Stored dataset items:
####################

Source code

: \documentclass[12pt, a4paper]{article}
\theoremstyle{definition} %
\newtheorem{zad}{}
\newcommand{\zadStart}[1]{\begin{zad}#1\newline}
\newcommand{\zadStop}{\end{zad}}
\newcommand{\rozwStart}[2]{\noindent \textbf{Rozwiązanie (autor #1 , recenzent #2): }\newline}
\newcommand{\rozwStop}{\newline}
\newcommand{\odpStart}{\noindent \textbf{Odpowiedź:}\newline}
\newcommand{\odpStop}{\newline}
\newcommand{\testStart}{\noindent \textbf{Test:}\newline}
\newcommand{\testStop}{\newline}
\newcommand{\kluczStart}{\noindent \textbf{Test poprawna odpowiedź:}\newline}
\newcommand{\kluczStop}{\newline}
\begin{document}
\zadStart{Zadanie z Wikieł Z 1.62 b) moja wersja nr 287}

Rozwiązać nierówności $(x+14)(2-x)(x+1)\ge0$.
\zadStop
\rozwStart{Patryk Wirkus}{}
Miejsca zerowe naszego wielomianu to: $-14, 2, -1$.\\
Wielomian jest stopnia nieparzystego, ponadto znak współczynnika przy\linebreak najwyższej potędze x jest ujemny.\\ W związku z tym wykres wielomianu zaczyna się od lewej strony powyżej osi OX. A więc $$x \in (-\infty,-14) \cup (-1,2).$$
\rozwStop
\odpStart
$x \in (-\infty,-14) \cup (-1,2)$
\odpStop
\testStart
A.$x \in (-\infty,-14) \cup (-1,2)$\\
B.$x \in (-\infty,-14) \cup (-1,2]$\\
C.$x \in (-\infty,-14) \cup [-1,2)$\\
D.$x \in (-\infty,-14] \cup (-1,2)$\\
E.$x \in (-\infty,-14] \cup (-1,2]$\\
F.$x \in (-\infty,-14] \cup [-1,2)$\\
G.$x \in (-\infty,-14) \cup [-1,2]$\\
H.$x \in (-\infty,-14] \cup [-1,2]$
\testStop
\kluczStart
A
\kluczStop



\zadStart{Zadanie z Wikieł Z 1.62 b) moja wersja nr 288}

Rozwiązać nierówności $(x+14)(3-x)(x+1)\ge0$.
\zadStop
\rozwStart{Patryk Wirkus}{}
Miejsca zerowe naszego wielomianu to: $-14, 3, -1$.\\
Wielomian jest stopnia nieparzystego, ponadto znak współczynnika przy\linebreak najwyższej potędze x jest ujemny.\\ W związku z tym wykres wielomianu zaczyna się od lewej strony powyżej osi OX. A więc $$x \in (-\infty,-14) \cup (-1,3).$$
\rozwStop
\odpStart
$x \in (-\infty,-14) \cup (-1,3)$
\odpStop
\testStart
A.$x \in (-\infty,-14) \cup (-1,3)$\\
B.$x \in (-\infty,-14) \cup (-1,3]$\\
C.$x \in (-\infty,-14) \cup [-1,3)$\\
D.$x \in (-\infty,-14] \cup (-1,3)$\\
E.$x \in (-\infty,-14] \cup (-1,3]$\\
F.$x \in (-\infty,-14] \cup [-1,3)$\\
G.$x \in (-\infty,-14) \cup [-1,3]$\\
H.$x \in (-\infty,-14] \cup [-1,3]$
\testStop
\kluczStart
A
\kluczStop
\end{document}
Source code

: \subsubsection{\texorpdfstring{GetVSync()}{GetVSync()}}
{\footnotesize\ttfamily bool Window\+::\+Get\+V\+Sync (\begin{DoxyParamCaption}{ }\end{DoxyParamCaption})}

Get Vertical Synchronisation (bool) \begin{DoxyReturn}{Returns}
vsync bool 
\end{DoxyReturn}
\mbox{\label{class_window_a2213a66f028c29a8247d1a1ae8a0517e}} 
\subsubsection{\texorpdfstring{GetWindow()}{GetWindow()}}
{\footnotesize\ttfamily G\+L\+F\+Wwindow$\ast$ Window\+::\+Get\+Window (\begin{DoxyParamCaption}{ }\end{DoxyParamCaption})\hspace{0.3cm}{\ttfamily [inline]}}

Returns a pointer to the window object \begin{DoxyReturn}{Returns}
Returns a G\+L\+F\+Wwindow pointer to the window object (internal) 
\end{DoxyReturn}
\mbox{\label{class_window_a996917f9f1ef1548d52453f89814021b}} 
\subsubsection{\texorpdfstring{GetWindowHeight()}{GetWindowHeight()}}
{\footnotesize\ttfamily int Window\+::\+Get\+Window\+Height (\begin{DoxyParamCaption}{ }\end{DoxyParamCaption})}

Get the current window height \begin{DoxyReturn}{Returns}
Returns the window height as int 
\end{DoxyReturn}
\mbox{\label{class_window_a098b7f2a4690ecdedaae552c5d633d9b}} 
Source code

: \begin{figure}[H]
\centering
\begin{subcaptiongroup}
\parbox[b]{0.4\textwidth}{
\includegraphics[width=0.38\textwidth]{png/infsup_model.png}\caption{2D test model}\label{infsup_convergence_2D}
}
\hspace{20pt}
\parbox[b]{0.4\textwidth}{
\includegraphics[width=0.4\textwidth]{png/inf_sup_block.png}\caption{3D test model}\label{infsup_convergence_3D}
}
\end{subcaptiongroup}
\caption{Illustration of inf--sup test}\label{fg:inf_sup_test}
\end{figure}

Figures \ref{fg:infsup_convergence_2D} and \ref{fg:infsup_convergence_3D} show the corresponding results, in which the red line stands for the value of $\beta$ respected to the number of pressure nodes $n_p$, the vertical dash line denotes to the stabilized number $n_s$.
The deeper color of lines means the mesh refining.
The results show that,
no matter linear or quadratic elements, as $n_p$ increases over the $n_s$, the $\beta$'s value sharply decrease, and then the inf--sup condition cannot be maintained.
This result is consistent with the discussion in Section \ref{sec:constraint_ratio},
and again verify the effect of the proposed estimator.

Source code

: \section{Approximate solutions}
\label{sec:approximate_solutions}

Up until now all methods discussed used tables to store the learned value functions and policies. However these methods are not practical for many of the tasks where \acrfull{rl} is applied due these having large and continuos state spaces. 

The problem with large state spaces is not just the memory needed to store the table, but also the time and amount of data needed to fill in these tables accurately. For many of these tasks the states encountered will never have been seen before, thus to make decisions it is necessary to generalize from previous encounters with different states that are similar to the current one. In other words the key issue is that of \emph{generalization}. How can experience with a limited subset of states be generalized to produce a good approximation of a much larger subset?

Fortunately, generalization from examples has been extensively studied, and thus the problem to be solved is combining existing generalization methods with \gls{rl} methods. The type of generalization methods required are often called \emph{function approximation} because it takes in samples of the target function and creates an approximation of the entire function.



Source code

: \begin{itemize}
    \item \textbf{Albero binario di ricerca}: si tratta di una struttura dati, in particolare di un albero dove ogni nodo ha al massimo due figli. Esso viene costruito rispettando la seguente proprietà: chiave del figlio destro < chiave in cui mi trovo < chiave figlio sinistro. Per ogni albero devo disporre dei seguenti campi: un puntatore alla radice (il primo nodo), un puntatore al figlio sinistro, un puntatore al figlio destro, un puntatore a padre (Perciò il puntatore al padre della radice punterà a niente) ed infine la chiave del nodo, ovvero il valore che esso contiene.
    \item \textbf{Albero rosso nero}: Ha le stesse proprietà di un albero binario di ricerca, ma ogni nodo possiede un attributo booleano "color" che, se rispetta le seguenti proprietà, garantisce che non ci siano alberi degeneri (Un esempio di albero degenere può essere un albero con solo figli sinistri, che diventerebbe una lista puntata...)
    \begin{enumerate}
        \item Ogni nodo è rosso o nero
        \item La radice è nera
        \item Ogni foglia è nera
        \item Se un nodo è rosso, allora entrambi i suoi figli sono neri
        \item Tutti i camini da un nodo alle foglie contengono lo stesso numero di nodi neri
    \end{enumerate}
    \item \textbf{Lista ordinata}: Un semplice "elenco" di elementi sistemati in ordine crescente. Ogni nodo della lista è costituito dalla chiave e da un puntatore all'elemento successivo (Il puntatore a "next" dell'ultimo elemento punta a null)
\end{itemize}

####################

* _YOUR ASSIGNMENT_
Show the lines of the data that hold the word "zaczyna".

* _YOUR RESPONSE_
Wielomian jest stopnia nieparzystego, ponadto znak współczynnika przy\linebreak najwyższej potędze x jest ujemny.\\ W związku z tym wykres wielomianu zaczyna się od lewej strony powyżej osi OX. A więc $$x \in (-\infty,-14) \cup (-1,2).$$
Wielomian jest stopnia nieparzystego, ponadto znak współczynnika przy\linebreak najwyższej potędze x jest ujemny.\\ W związku z tym wykres wielomianu zaczyna się od lewej strony powyżej osi OX. A więc $$x \in (-\infty,-14) \cup (-1,3).$$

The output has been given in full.